MATLAB (an abbreviation of "MATrix LABoratory") is a proprietary multi-paradigm programming language and numeric computing environment developed by MathWorks. MATLAB allows matrix manipulations, plotting of functions and data, implementation of algorithms, creation of user interfaces, and interfacing with programs written in other languages.

Installed Versions

For the current list of installed versions, use:

$ ml av MATLAB

MATLAB GUI

If you need to use the MATLAB GUI to prepare your MATLAB programs, you can use MATLAB directly on the login nodes. However, for all computations, use MATLAB on the compute nodes via Slurm workload manager.

If you require the MATLAB GUI, follow the general information about running graphical applications.

MATLAB GUI is quite slow using the X forwarding built in the PBS (qsub -X), so using X11 display redirection either via SSH or directly by xauth (see the GUI Applications on Compute Nodes over VNC section) is recommended.

To run MATLAB with GUI, use:

$ matlab

To run MATLAB in text mode, without the MATLAB Desktop GUI environment, use:

$ matlab -nodesktop -nosplash

plots, images, etc. will be still available.

MATLAB Configuration

Client Configuration

After logging into the cluster, start MATLAB. On the Home tab, click Parallel > Discover Clusters… to discover the profile.

Jobs will now default to the cluster rather than submit to the local machine.

Job Configuration

Prior to submitting the job, various parameters can be assigned, such as queue, e-mail,walltime, etc. The following is a partial list of parameters. See AdditionalProperties for the complete list. Only the ProjectName is required.

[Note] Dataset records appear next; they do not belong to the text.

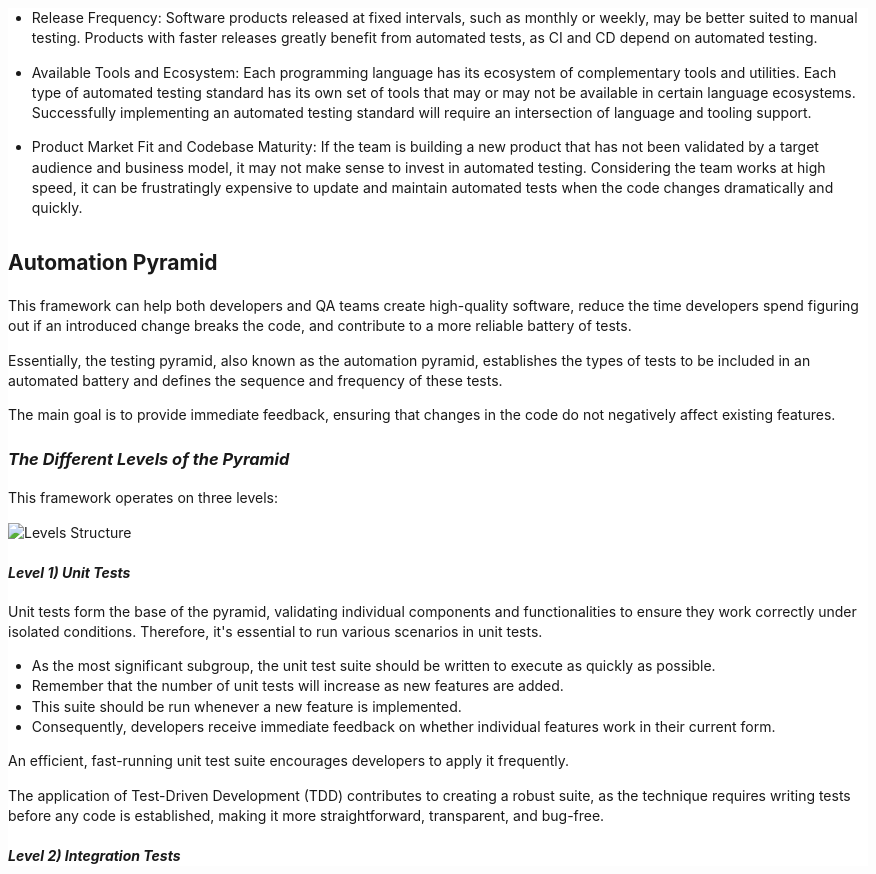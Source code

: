 - Release Frequency:
  Software products released at fixed intervals, such as monthly or weekly, may be better suited to manual testing. Products with faster releases greatly benefit from automated tests, as CI and CD depend on automated testing.

- Available Tools and Ecosystem:
  Each programming language has its ecosystem of complementary tools and utilities. Each type of automated testing standard has its own set of tools that may or may not be available in certain language ecosystems. Successfully implementing an automated testing standard will require an intersection of language and tooling support.

- Product Market Fit and Codebase Maturity:
  If the team is building a new product that has not been validated by a target audience and business model, it may not make sense to invest in automated testing. Considering the team works at high speed, it can be frustratingly expensive to update and maintain automated tests when the code changes dramatically and quickly.

## Automation Pyramid

This framework can help both developers and QA teams create high-quality software, reduce the time developers spend figuring out if an introduced change breaks the code, and contribute to a more reliable battery of tests.

Essentially, the testing pyramid, also known as the automation pyramid, establishes the types of tests to be included in an automated battery and defines the sequence and frequency of these tests.

The main goal is to provide immediate feedback, ensuring that changes in the code do not negatively affect existing features.

### *The Different Levels of the Pyramid*

This framework operates on three levels:

![Levels Structure](https://browserstack.wpenginepowered.com/wp-content/uploads/2020/01/test-automation-pyramid-640x586.jpg)

#### *Level 1) Unit Tests*

Unit tests form the base of the pyramid, validating individual components and functionalities to ensure they work correctly under isolated conditions. Therefore, it's essential to run various scenarios in unit tests.

- As the most significant subgroup, the unit test suite should be written to execute as quickly as possible.
- Remember that the number of unit tests will increase as new features are added.
- This suite should be run whenever a new feature is implemented.
- Consequently, developers receive immediate feedback on whether individual features work in their current form.

An efficient, fast-running unit test suite encourages developers to apply it frequently.

The application of Test-Driven Development (TDD) contributes to creating a robust suite, as the technique requires writing tests before any code is established, making it more straightforward, transparent, and bug-free.

#### *Level 2) Integration Tests*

>> % Get a handle to the cluster
>> c = parcluster;

[REQUIRED]

>> % Specify the project name
>> c.AdditionalProperties.ProjectName = 'project-name';

[OPTIONAL]

>> % Specify a constraint
>> c.AdditionalProperties.Constraint = 'feature-name';

>> % Request email notification of job status
>> c.AdditionalProperties.EmailAddress = 'user-id@university.edu';


>> % Specify number of GPUs
>> c.AdditionalProperties.GpusPerNode = 1;
>> c.AdditionalProperties.GpuCard = 'gpu-card';

>> % Specify memory to use, per core (default: 4gb) [FOR GPU NODES]
>> c.AdditionalProperties.MemPerCPU = '6gb';

>> % Specify the partition
>> c.AdditionalProperties.Partition = 'partition-name';

>> % Specify cores per node
>> c.AdditionalProperties.ProcsPerNode = 4;

>> % Specify QoS
>> c.AdditionalProperties.QoS = 'qos-name';

>> % Use reservation
>> c.AdditionalProperties.Reservation = 'reservation-name';

>> % Specify the wall time (e.g., 1 day, 5 hours, 30 minutes)
>> c.AdditionalProperties.WallTime = '1-05:30';

Save changes after modifying AdditionalProperties for the above changes to persist between MATLAB sessions.

>> c.saveProfile

To see the values of the current configuration options, display AdditionalProperties.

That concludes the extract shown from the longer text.